Tuesday, June 17, 2014

Sermon Insight: Peter was the Most Like Judas

I am right now engaged in sermon preparation. My text for next Sunday is Matthew 26:30-56 which centers around the events leading up to and including Jesus' agony in Gethsamane. In his sermon on verses 30-35, which centers on Jesus' prediction that Peter and the other disciples would forsake him, John MacArthur suggests that Peter, of all the disciples, was most like Judas.

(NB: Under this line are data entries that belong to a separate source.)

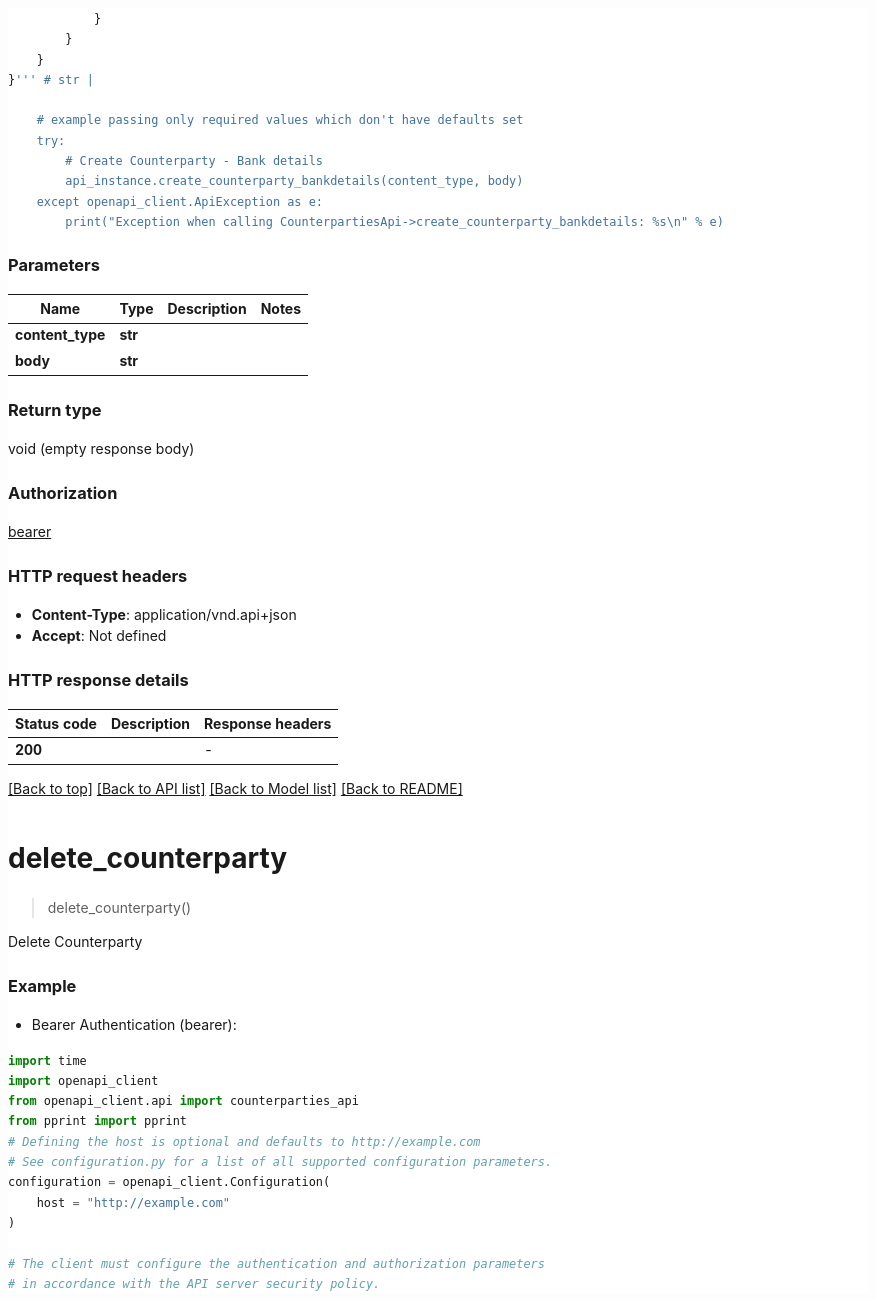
 ```python
            }
        }
    }
}''' # str | 

    # example passing only required values which don't have defaults set
    try:
        # Create Counterparty - Bank details
        api_instance.create_counterparty_bankdetails(content_type, body)
    except openapi_client.ApiException as e:
        print("Exception when calling CounterpartiesApi->create_counterparty_bankdetails: %s\n" % e)
```


### Parameters

Name | Type | Description  | Notes
------------- | ------------- | ------------- | -------------
 **content_type** | **str**|  |
 **body** | **str**|  |

### Return type

void (empty response body)

### Authorization

[bearer](../README.md#bearer)

### HTTP request headers

 - **Content-Type**: application/vnd.api+json
 - **Accept**: Not defined


### HTTP response details
| Status code | Description | Response headers |
|-------------|-------------|------------------|
**200** |  |  -  |

[[Back to top]](#) [[Back to API list]](../README.md#documentation-for-api-endpoints) [[Back to Model list]](../README.md#documentation-for-models) [[Back to README]](../README.md)

# **delete_counterparty**
> delete_counterparty()

Delete Counterparty

### Example

* Bearer Authentication (bearer):
```python
import time
import openapi_client
from openapi_client.api import counterparties_api
from pprint import pprint
# Defining the host is optional and defaults to http://example.com
# See configuration.py for a list of all supported configuration parameters.
configuration = openapi_client.Configuration(
    host = "http://example.com"
)

# The client must configure the authentication and authorization parameters
# in accordance with the API server security policy.
```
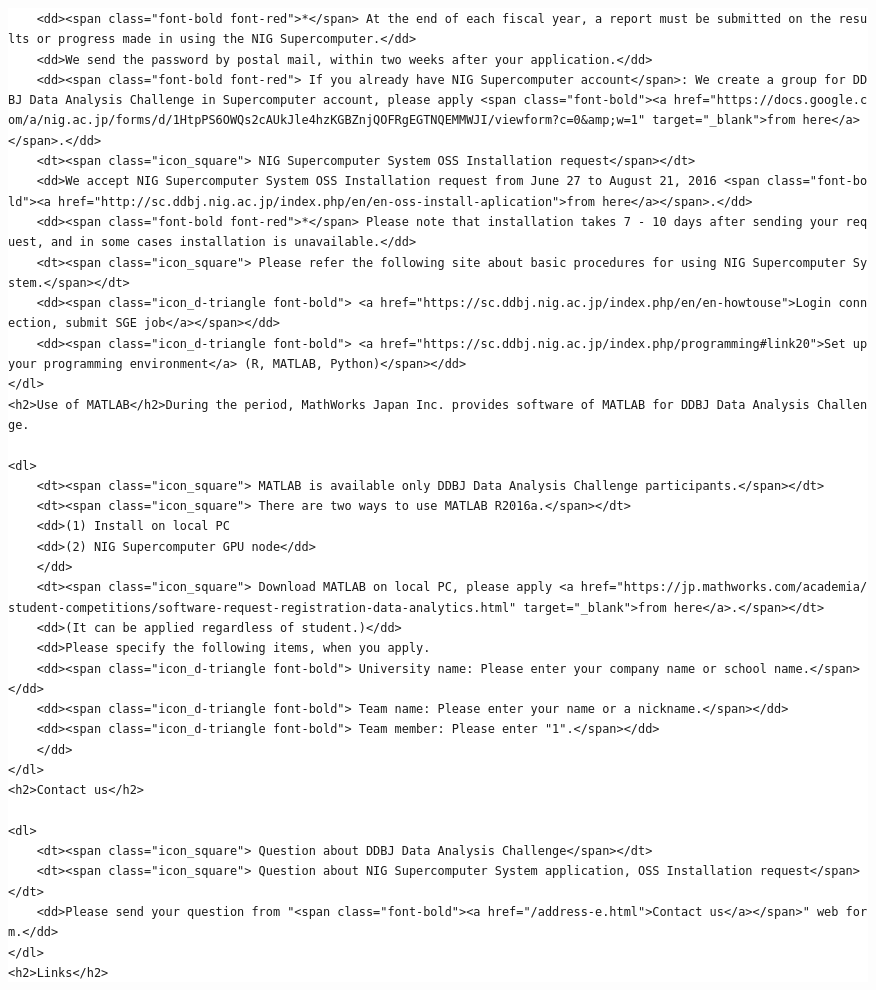         <dd><span class="font-bold font-red">*</span> At the end of each fiscal year, a report must be submitted on the results or progress made in using the NIG Supercomputer.</dd>
        <dd>We send the password by postal mail, within two weeks after your application.</dd>
        <dd><span class="font-bold font-red"> If you already have NIG Supercomputer account</span>: We create a group for DDBJ Data Analysis Challenge in Supercomputer account, please apply <span class="font-bold"><a href="https://docs.google.com/a/nig.ac.jp/forms/d/1HtpPS6OWQs2cAUkJle4hzKGBZnjQOFRgEGTNQEMMWJI/viewform?c=0&amp;w=1" target="_blank">from here</a></span>.</dd>
        <dt><span class="icon_square"> NIG Supercomputer System OSS Installation request</span></dt>
        <dd>We accept NIG Supercomputer System OSS Installation request from June 27 to August 21, 2016 <span class="font-bold"><a href="http://sc.ddbj.nig.ac.jp/index.php/en/en-oss-install-aplication">from here</a></span>.</dd>
        <dd><span class="font-bold font-red">*</span> Please note that installation takes 7 - 10 days after sending your request, and in some cases installation is unavailable.</dd>
        <dt><span class="icon_square"> Please refer the following site about basic procedures for using NIG Supercomputer System.</span></dt>
        <dd><span class="icon_d-triangle font-bold"> <a href="https://sc.ddbj.nig.ac.jp/index.php/en/en-howtouse">Login connection, submit SGE job</a></span></dd>
        <dd><span class="icon_d-triangle font-bold"> <a href="https://sc.ddbj.nig.ac.jp/index.php/programming#link20">Set up your programming environment</a> (R, MATLAB, Python)</span></dd>
    </dl>
    <h2>Use of MATLAB</h2>During the period, MathWorks Japan Inc. provides software of MATLAB for DDBJ Data Analysis Challenge.

    <dl>
        <dt><span class="icon_square"> MATLAB is available only DDBJ Data Analysis Challenge participants.</span></dt>
        <dt><span class="icon_square"> There are two ways to use MATLAB R2016a.</span></dt>
        <dd>(1) Install on local PC
        <dd>(2) NIG Supercomputer GPU node</dd>
        </dd>
        <dt><span class="icon_square"> Download MATLAB on local PC, please apply <a href="https://jp.mathworks.com/academia/student-competitions/software-request-registration-data-analytics.html" target="_blank">from here</a>.</span></dt>
        <dd>(It can be applied regardless of student.)</dd>
        <dd>Please specify the following items, when you apply.
        <dd><span class="icon_d-triangle font-bold"> University name: Please enter your company name or school name.</span></dd>
        <dd><span class="icon_d-triangle font-bold"> Team name: Please enter your name or a nickname.</span></dd>
        <dd><span class="icon_d-triangle font-bold"> Team member: Please enter "1".</span></dd>
        </dd>
    </dl>
    <h2>Contact us</h2>

    <dl>
        <dt><span class="icon_square"> Question about DDBJ Data Analysis Challenge</span></dt>
        <dt><span class="icon_square"> Question about NIG Supercomputer System application, OSS Installation request</span></dt>
        <dd>Please send your question from "<span class="font-bold"><a href="/address-e.html">Contact us</a></span>" web form.</dd>
    </dl>
    <h2>Links</h2>
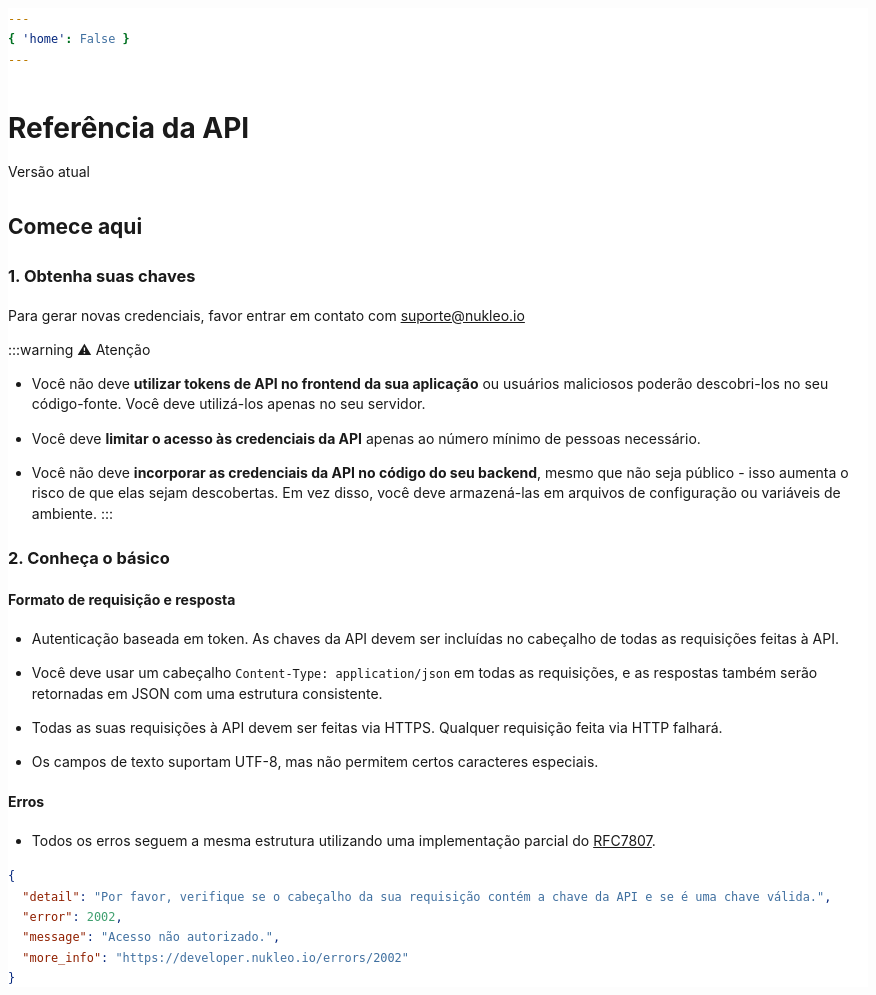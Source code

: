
 ```yaml
---
{ 'home': False }
---
```


# Referência da API

<p style="margin-top:-5px;">Versão atual <Badge type="tip" text="2.0.0" /></p>

## Comece aqui

### 1. Obtenha suas chaves

Para gerar novas credenciais, favor entrar em contato com <a href="mailto:suporte@nukleo.io">suporte@nukleo.io</a>

:::warning ⚠️ Atenção

- Você não deve **utilizar tokens de API no frontend da sua aplicação** ou usuários maliciosos poderão descobri-los no seu código-fonte. Você deve utilizá-los apenas no seu servidor.

- Você deve **limitar o acesso às credenciais da API** apenas ao número mínimo de pessoas necessário.

- Você não deve **incorporar as credenciais da API no código do seu backend**, mesmo que não seja público - isso aumenta o risco de que elas sejam descobertas. Em vez disso, você deve armazená-las em arquivos de configuração ou variáveis de ambiente.
  :::

### 2. Conheça o básico

<h4 id="format">Formato de requisição e resposta</h4>

- Autenticação baseada em token. As chaves da API devem ser incluídas no cabeçalho de todas as requisições feitas à API.

- Você deve usar um cabeçalho `Content-Type: application/json` em todas as requisições, e as respostas também serão retornadas em JSON com uma estrutura consistente.

- Todas as suas requisições à API devem ser feitas via HTTPS. Qualquer requisição feita via HTTP falhará.

- Os campos de texto suportam UTF-8, mas não permitem certos caracteres especiais.

<h4 id="errors">Erros</h4>

- Todos os erros seguem a mesma estrutura utilizando uma implementação parcial do [RFC7807](https://tools.ietf.org/html/rfc7807).

```json
{
  "detail": "Por favor, verifique se o cabeçalho da sua requisição contém a chave da API e se é uma chave válida.",
  "error": 2002,
  "message": "Acesso não autorizado.",
  "more_info": "https://developer.nukleo.io/errors/2002"
}
```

And then there is a marvelous contrast between pride and humility here...between pride and humility. The pride comes through in the mouth of Peter. Peter answered, although no one was asking, frankly, "And said to Him," he just mouthed off, that's all, "Though all men shall be offended because of Thee, yet will I never be offended." And you can just see him looking at the other guys saying, "You may go, I'll stay, I am the truest of the true." Proud, self-confident Peter...coward, weak, ignorant but didn't know it. He is a tough case. My own feeling is he's the closest to Judas of all the disciples. Except for the fact that he believed, he's very little different...very self-centered, very egotistical, very consumptive, very proud.

And you know, the guy does not learn well. He does not learn well. "Though all men shall be offended," everybody may be trapped, all people may be trapped, "I will never be offended, I'll stand with You all the way."
 You can read the rest here.

Whether or not MacArthur is right is beside the point. The main conclusion to draw here isn't the similarities between Peter and Judas (they are both guilty), but the differences between them. Judas responded to guilt by committing suicide and thus stands guilty apart from Christ. Peter, on the other hand, humbly repented and turned back to Christ. In this sense, the two could not be more different.